3. Er wordt een hemelwaterput met een minimale inhoud van 5.000 liter voorzien conform de gewestelijke hemelwaterverordening. Elk dak dat niet als groendak werd uitgevoerd, moet worden aangesloten op deze hemelwaterput conform artikel 38 van de bouwcode. Er moeten aanvoerleidingen voorzien worden voor elk toilet, wasmachine en dienstkranen voor poetswater, tuin en terras.
Procedurestap | Datum |
Indiening aanvraag | 9 maart 2024 |
Volledig en ontvankelijk | 22 mei 2024 |
Start openbaar onderzoek | geen |
Einde openbaar onderzoek | geen |
Gemeenteraad voor aanleg, wijziging, verplaatsing of opheffing van gemeentewegen | geen |
Uiterste beslissingsdatum | 21 juli 2024 |
Verslag GOA | 2 juli 2024 |
Naam GOA | Katrine Leemans |
De aanpalende eigenaars waarvan de scheidingsmuren met het project zouden worden opgericht, uitgebreid of afgebroken, werden om hun standpunt gevraagd.
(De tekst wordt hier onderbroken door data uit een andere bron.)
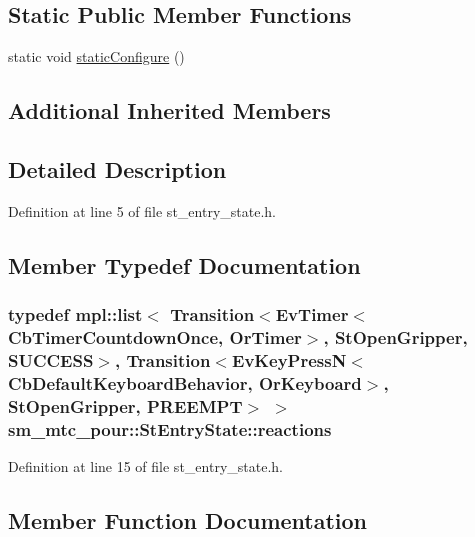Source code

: \subsection*{Static Public Member Functions}
\begin{DoxyCompactItemize}
\item 
static void \hyperlink{structsm__mtc__pour_1_1StEntryState_a7b9beb758c81e33562a2b60aec6dc5ca}{static\+Configure} ()
\end{DoxyCompactItemize}
\subsection*{Additional Inherited Members}


\subsection{Detailed Description}


Definition at line 5 of file st\+\_\+entry\+\_\+state.\+h.



\subsection{Member Typedef Documentation}
\subsubsection[{\texorpdfstring{reactions}{reactions}}]{\setlength{\rightskip}{0pt plus 5cm}typedef mpl\+::list$<$ Transition$<$Ev\+Timer$<$Cb\+Timer\+Countdown\+Once, {\bf Or\+Timer}$>$, {\bf St\+Open\+Gripper}, {\bf S\+U\+C\+C\+E\+SS}$>$, Transition$<$Ev\+Key\+PressN$<$Cb\+Default\+Keyboard\+Behavior, {\bf Or\+Keyboard}$>$, {\bf St\+Open\+Gripper}, {\bf P\+R\+E\+E\+M\+PT}$>$ $>$ {\bf sm\+\_\+mtc\+\_\+pour\+::\+St\+Entry\+State\+::reactions}}\hypertarget{structsm__mtc__pour_1_1StEntryState_a8d996cedd27e47dbade59f1102d7bdb3}{}\label{structsm__mtc__pour_1_1StEntryState_a8d996cedd27e47dbade59f1102d7bdb3}


Definition at line 15 of file st\+\_\+entry\+\_\+state.\+h.



\subsection{Member Function Documentation}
Er werden geen standpunten, opmerkingen of bezwaren ingediend tijdens de openbaarmaking.
Het college sluit zich integraal aan bij het verslag van de gemeentelijke omgevingsambtenaar en maakt dit tot zijn eigen motivatie.
Het college beslist de aanvraag tot omgevingsvergunning goed te keuren en aan de aanvrager de vergunning af te leveren, die afhankelijk is van de strikte naleving van volgende voorwaarden:
Algemene voorwaarden
de algemene voorwaarden die aan de vergunning zijn gehecht en er integraal deel van uitmaken.
Stedenbouwkundige voorwaarden
Het college beslist de plannen waarvan een overzicht als bijlage bij dit besluit is gevoegd, goed te keuren.